— RECORDS TO PROCESS —
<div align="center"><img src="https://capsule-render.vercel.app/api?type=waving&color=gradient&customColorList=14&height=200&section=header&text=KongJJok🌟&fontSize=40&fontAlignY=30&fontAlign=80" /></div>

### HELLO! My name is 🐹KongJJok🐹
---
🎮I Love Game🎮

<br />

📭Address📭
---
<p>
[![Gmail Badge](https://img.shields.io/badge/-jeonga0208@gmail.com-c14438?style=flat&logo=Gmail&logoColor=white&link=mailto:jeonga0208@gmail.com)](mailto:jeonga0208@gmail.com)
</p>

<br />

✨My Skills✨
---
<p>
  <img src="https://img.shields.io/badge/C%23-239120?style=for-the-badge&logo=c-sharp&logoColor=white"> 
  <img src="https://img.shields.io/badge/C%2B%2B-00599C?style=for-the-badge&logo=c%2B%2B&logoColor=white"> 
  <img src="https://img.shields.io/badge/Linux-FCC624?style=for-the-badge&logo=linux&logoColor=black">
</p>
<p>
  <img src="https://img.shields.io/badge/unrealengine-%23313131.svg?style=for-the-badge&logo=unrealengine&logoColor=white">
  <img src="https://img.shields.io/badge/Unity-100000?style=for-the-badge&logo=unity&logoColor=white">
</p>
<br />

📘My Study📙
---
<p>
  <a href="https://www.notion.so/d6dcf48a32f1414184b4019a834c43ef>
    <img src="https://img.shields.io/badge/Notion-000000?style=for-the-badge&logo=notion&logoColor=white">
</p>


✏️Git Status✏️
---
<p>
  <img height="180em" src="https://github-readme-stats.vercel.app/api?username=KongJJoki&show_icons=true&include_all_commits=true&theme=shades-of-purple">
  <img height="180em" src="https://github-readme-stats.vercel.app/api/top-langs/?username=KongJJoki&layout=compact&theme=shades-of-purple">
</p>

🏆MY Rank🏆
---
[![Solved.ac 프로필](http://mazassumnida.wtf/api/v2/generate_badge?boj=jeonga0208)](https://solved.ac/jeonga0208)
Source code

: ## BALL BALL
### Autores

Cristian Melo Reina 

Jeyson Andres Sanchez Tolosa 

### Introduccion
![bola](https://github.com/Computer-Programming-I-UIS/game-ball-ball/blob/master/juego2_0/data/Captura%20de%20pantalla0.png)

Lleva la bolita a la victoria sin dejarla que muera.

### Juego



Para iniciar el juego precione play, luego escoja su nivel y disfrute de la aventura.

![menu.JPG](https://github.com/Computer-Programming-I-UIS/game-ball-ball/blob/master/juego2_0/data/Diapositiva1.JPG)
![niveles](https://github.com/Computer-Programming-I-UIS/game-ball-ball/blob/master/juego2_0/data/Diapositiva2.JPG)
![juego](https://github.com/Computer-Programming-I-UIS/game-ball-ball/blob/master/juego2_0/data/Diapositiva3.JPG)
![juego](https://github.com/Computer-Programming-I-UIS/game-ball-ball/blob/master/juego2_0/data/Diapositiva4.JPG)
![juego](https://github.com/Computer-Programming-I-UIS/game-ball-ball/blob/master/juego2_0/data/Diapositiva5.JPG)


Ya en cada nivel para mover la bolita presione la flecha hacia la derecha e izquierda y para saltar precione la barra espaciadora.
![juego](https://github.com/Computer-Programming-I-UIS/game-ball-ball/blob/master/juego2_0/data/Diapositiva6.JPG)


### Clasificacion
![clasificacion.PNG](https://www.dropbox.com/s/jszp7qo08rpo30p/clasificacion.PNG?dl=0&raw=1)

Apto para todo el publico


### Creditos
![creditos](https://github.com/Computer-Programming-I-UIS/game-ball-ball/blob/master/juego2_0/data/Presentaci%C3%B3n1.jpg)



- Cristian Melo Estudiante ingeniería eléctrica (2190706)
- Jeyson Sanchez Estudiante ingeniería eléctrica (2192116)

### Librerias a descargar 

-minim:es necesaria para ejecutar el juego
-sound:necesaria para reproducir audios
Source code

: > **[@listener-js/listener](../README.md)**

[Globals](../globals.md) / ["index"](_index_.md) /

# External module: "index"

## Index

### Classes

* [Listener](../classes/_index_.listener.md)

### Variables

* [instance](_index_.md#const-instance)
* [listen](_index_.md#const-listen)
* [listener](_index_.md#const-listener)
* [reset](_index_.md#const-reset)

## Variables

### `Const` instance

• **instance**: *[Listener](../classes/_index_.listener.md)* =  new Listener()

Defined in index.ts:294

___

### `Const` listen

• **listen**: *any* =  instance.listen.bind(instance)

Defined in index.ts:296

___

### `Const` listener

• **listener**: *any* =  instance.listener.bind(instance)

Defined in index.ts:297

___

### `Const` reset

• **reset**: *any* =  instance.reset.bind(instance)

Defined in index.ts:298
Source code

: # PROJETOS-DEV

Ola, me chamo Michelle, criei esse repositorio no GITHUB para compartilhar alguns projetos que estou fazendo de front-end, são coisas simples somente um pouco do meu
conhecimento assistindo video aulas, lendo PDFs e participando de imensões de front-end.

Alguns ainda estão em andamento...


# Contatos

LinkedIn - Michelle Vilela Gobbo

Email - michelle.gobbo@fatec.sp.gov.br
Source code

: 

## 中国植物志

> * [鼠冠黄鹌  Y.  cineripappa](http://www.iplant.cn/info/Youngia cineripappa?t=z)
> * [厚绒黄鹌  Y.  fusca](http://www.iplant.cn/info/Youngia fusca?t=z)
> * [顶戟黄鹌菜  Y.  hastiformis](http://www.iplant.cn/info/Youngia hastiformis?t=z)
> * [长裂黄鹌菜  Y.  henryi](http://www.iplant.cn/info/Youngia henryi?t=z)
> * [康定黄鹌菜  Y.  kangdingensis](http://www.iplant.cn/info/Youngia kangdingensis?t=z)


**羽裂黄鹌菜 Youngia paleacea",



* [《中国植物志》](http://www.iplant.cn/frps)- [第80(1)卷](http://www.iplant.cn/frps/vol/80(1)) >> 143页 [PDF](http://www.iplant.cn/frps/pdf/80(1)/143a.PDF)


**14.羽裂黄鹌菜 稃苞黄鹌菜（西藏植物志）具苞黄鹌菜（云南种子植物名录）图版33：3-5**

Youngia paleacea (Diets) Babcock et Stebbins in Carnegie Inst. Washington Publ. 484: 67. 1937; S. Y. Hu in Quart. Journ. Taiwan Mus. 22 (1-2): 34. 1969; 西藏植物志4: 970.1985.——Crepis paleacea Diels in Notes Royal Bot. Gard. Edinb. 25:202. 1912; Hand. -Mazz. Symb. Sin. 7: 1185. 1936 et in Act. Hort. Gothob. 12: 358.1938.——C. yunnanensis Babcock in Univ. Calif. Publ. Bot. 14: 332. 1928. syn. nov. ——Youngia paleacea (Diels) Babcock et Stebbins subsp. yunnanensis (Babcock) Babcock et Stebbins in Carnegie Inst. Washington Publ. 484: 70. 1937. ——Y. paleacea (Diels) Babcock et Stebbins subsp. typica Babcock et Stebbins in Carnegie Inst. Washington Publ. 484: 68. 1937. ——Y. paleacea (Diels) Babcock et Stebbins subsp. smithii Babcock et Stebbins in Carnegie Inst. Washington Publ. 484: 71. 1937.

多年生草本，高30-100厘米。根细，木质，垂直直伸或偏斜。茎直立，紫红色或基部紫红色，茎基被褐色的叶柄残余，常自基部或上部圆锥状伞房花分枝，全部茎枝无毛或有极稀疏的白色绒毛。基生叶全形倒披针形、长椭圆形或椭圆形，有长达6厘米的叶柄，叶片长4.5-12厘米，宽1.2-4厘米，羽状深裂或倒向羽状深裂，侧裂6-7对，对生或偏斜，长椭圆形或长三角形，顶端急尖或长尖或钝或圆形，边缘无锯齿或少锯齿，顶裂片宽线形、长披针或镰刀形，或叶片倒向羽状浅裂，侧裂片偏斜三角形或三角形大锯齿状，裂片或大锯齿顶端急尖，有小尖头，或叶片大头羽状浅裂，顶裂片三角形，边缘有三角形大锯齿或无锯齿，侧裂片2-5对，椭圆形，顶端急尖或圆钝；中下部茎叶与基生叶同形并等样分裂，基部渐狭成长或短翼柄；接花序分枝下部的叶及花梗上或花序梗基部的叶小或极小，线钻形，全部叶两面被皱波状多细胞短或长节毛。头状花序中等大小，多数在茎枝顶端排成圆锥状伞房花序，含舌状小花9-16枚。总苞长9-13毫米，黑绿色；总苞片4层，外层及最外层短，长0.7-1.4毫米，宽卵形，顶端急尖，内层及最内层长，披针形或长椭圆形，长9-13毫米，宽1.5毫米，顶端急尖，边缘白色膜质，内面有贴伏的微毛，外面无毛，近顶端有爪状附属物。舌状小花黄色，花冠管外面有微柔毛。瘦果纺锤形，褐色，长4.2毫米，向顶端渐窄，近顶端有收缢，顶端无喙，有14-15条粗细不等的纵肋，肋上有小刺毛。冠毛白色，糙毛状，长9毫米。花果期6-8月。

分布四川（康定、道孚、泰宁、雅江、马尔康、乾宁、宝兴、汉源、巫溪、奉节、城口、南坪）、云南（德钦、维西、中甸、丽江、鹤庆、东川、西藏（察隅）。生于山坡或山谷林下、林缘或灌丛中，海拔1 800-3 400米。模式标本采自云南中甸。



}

— EXERCISE —
Count the lines of the entries above that contain the word "style" and give only the number.

— RESULT OF THIS TASK —
7